Every production app eventually outgrows a single server. Traffic spikes, hardware fails, deployments need to happen without downtime. Docker Swarm is the native clustering and orchestration layer baked directly into the Docker Engine.
Swarm solves coordination across multiple hosts. When you have ten nodes, you need something to decide where a container lands, what happens when a node dies, how containers on different hosts communicate, and how you push a new image without dropping requests. Swarm encodes those answers into a distributed state machine backed by the Raft consensus algorithm.
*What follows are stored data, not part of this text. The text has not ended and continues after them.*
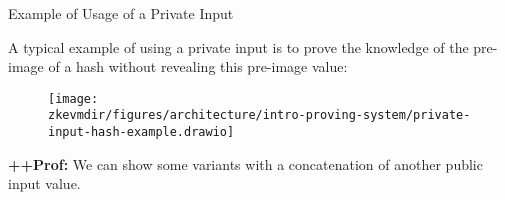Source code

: \ifCOMMENT
\begin{frame}[fragile]{Example of Usage of a Private Input}

A typical example of using a private input is to prove the knowledge of
the pre-image of a hash without revealing this pre-image value:

\begin{figure}
\texttt{[image: \\zkevmdir/figures/architecture/intro-proving-system/private-input-hash-example.drawio]}
\end{figure}

\ifPROF
\vspace{0.2cm}
\scriptsize
\textbf{++Prof:} We can show some variants with a concatenation of another public input value.
\normalsize
\fi

\end{frame}







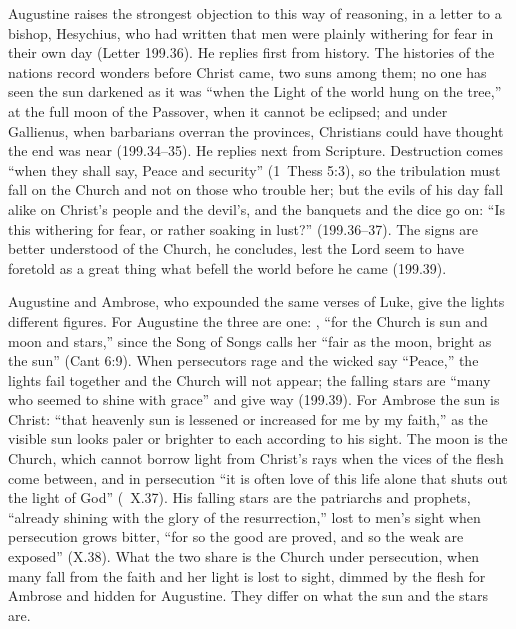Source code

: Augustine raises the strongest objection to this way of reasoning, in a
letter to a bishop, Hesychius, who had written that men were plainly
withering for fear in their own day (Letter 199.36). He replies first from
history. The histories of the nations record wonders before Christ came, two
suns among them; no one has seen the sun darkened as it was ``when the Light
of the world hung on the tree,'' at the full moon of the Passover, when it
cannot be eclipsed; and under Gallienus, when barbarians overran the
provinces, Christians could have thought the end was near (199.34--35). He
replies next from Scripture. Destruction comes ``when they shall say, Peace
and security'' (1~Thess 5:3), so the tribulation must fall on the Church and
not on those who trouble her; but the evils of his day fall alike on Christ's
people and the devil's, and the banquets and the dice go on: ``Is this
withering for fear, or rather soaking in lust?'' (199.36--37). The signs are
better understood of the Church, he concludes, lest the Lord seem to have
foretold as a great thing what befell the world before he came (199.39).

Augustine and Ambrose, who expounded the same verses of Luke, give the lights
different figures. For Augustine the three are one: , ``for the Church is sun and moon and stars,'' since
the Song of Songs calls her ``fair as the moon, bright as the sun'' (Cant
6:9). When persecutors rage and the wicked say ``Peace,'' the lights fail
together and the Church will not appear; the falling stars are ``many who
seemed to shine with grace'' and give way (199.39). For Ambrose the sun is
Christ: ``that heavenly sun is lessened or increased for me by my faith,'' as
the visible sun looks paler or brighter to each according to his sight. The
moon is the Church, which cannot borrow light from Christ's rays when the
vices of the flesh come between, and in persecution ``it is often love of this
life alone that shuts out the light of God'' (~X.37). His
falling stars are the patriarchs and prophets, ``already shining with the
glory of the resurrection,'' lost to men's sight when persecution grows
bitter, ``for so the good are proved, and so the weak are exposed'' (X.38).
What the two share is the Church under persecution, when many fall from the
faith and her light is lost to sight, dimmed by the flesh for Ambrose and
hidden for Augustine. They differ on what the sun and the stars are.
Common misconceptions: Swarm is not deprecated (Docker continues to maintain it alongside Compose). Swarm is not Kubernetes-lite (it has a fundamentally different architecture — no pods, no CRDs, no etcd). Swarm's simplicity is its strength for small-to-medium deployments that do not need Kubernetes' complexity.
Why Docker Swarm's Manager Count Matters More Than You Think
Docker Swarm is a container orchestration engine built into Docker Engine that groups multiple hosts into a single virtual cluster. Its core mechanic is the Raft consensus algorithm: manager nodes elect a leader to coordinate all cluster state changes. Every service definition, secret, and configuration update must pass through the leader, which replicates it to a majority of managers before it's committed.
Swarm's key property is that it tolerates up to (N-1)/2 manager failures — but only if you run an odd number. With 4 managers, a single failure drops you to 3, which is still a majority. But if another fails, you're at 2 — no majority, and the cluster freezes. No deployments, no scaling, no health checks. The system is alive but brain-dead. Raft requires a strict majority of all configured managers, not just the ones currently online.
Use Swarm when you need a simple, low-overhead orchestrator for a small-to-medium cluster (under 50 nodes) and you want zero external dependencies — no etcd, no ZooKeeper. It's ideal for teams that already run Docker and need basic HA without the operational complexity of Kubernetes. But the manager count is not a scaling knob; it's a fault-tolerance decision. Run 3 or 5, never 4.
Raft Consensus and Manager Node Architecture
Swarm's cluster state is stored in a distributed log managed by the Raft consensus algorithm. Every manager node runs a full copy of the Raft log. State changes (service updates, node joins, secret creation) are proposed by the leader, replicated to a quorum of followers, and then committed.
The quorum formula is floor(n/2) + 1, where n is the number of managers. With 3 managers, quorum is 2. With 5 managers, quorum is 3. The cluster can tolerate floor((n-1)/2) manager failures. With 3 managers, you can lose 1. With 5 managers, you can lose 2.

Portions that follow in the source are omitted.